ももクロのメンバーの中でいち早くソロライブをスタートさせ、2024年にソロ活動10周年を迎えた高城。アルバムのリリースは2021年発表の「れにちゃんWORLD」以来約4年ぶりで、今作は“御伽噺”が作品のテーマとして掲げられた。高城がこれまでの歩みの中で出会ったさまざまな“自分”、そのときどきに揺れ動いた内面がファンタジーの世界観で表現されている。

音楽ナタリーではアルバムの発売に合わせて高城にインタビュー。ソロ活動10年間の中での感情の変遷や、モノノフ(ももクロファンの呼称)との関係性、アルバムの収録曲に込めた思いを聞いた。

取材・文 / 西廣智一

ソロ活動におけるターニングポイントは

──高城さんは2024年にソロ活動10周年を迎えました。当時僕も会場で拝見していましたが、名古屋で1日4公演行ったソロライブ(2015年3月9日に開催された「高城の60分4本勝負」)から数えても、すでに10年が過ぎたんですね。

ひゃーっ、あっという間すぎてびっくり(笑)。

──ももクロの中でもいち早くソロでライブを行い、並行してグループとしての活動も続けてきたわけですが、この10年間は高城さんにとってどんな期間でした?

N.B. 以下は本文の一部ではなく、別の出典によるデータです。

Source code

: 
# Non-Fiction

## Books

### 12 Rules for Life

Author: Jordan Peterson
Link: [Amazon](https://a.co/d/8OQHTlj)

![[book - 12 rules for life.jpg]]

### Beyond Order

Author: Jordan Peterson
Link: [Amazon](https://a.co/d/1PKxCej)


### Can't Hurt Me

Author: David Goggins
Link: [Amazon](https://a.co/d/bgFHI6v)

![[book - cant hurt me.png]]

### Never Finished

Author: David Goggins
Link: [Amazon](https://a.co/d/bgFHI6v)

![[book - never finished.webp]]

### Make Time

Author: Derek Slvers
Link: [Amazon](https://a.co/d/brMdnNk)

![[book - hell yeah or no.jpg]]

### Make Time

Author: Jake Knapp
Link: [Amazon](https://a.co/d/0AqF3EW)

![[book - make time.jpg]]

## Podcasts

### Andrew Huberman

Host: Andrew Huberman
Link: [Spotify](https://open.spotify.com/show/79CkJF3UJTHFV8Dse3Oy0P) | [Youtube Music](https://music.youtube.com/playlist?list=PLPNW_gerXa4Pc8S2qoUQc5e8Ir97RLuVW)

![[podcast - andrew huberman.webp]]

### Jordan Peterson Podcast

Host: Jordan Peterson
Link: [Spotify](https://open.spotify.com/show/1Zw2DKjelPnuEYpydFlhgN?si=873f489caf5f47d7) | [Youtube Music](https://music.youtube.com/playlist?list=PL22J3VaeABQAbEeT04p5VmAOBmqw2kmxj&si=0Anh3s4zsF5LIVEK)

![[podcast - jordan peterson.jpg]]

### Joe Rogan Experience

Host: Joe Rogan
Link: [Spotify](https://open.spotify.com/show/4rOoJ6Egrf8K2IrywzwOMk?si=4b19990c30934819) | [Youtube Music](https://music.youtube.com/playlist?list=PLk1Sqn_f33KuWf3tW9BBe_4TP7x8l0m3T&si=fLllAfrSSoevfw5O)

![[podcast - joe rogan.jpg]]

もともとは、ムック本内の企画として架空のソロコンサートのチケットを作ったのがソロ活動の始まりで、私から「ソロコンサートがやりたいです!」と言い出したわけじゃなかったんですよね。自分の中でソロ活動に対する自覚みたいなものが芽生えたのは、始めてから5年くらい経った頃でした。グループ活動と一緒でいつまで続けるとか何も考えていませんでしたけど、ソロコンが毎年の恒例行事に自然となっていって。客席一面が紫になった会場はとても幸せな空間で、ソロならではだなと感じながらも、しばらく経ったあるタイミングで自分の中でマンネリ化してしまったんです。今ほどソロコンにテーマを設けていなくて、毎回自分が歌いたい曲を歌って演出をちょっと付けて、というライブの繰り返しで。ほかのメンバーもソロコンを始めていく中で、周りと比べられてしまうのもちょっと嫌だなと感じてしまって、「もうソロコンをやめようかな」と考えていた時期があったんです。

──そんなことが。

モノノフのみんなにも「今年で最後にします。もうやめます」と伝えました。そうしたら、ソロライブのパンプレットなどでイラストを描いてくださっている所十三先生がリハーサル現場に押しかけてきて、「やめるなんて絶対言わないでください!」と休憩時間も削られて説得されたんですよ!(笑) 「いやいや、やめるって言ってるじゃないですか! もうファンのみんなにも言っちゃったんです!」って答えたんですけど、いざステージに立つと……みんなの幸せそうな顔が忘れられなくて。「これを最後にしたくない」という思いがこみ上げてきちゃって、ライブ中に「最後って言ったんですけど、やっぱり続けさせてもらっていいですか?」と言いました。それが私のソロ活動におけるターニングポイントというか、すごく印象的な出来事でした。今思えば、あのときやめない決断をしてよかったなと改めて思いますし、リハ現場まで乗り込んできた所先生にとても感謝しています(笑)。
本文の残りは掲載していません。